(Source material)
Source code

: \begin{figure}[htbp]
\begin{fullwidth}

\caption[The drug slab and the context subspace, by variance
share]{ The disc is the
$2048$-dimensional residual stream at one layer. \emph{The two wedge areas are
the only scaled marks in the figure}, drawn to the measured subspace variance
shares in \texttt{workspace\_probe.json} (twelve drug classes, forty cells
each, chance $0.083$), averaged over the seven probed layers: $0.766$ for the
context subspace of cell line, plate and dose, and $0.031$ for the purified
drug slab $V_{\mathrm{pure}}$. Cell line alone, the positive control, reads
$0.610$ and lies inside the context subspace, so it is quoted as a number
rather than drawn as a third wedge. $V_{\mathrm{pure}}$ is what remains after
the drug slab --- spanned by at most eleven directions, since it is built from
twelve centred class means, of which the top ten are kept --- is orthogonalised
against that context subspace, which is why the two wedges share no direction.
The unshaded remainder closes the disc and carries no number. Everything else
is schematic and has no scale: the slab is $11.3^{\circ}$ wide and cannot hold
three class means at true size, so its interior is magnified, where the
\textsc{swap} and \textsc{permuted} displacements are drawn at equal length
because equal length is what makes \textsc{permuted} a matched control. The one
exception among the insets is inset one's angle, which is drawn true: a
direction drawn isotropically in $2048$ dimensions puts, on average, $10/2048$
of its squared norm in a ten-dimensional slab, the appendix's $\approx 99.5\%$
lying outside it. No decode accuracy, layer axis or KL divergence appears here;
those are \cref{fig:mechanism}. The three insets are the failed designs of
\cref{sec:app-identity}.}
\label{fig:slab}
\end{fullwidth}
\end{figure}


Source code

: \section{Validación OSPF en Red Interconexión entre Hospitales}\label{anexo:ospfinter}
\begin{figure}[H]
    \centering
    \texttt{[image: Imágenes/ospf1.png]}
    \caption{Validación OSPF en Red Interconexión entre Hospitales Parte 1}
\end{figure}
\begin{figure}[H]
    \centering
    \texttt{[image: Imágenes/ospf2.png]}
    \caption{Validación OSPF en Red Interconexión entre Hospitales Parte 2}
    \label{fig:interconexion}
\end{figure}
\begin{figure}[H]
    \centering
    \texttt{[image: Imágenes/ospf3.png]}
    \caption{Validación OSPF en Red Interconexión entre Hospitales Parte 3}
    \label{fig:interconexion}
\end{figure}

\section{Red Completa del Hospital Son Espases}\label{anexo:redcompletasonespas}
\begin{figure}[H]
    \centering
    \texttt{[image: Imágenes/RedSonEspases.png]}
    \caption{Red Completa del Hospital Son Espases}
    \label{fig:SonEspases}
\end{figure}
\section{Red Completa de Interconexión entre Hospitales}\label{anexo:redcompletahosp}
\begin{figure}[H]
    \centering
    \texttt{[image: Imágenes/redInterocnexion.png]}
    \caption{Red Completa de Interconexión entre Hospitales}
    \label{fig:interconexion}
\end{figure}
(End Source material)
Task prompt
Reproduce each line in the listing above that mentions the string "image".

Expected output
    \texttt{[image: Imágenes/ospf1.png]}
    \texttt{[image: Imágenes/ospf2.png]}
    \texttt{[image: Imágenes/ospf3.png]}
    \texttt{[image: Imágenes/RedSonEspases.png]}
    \texttt{[image: Imágenes/redInterocnexion.png]}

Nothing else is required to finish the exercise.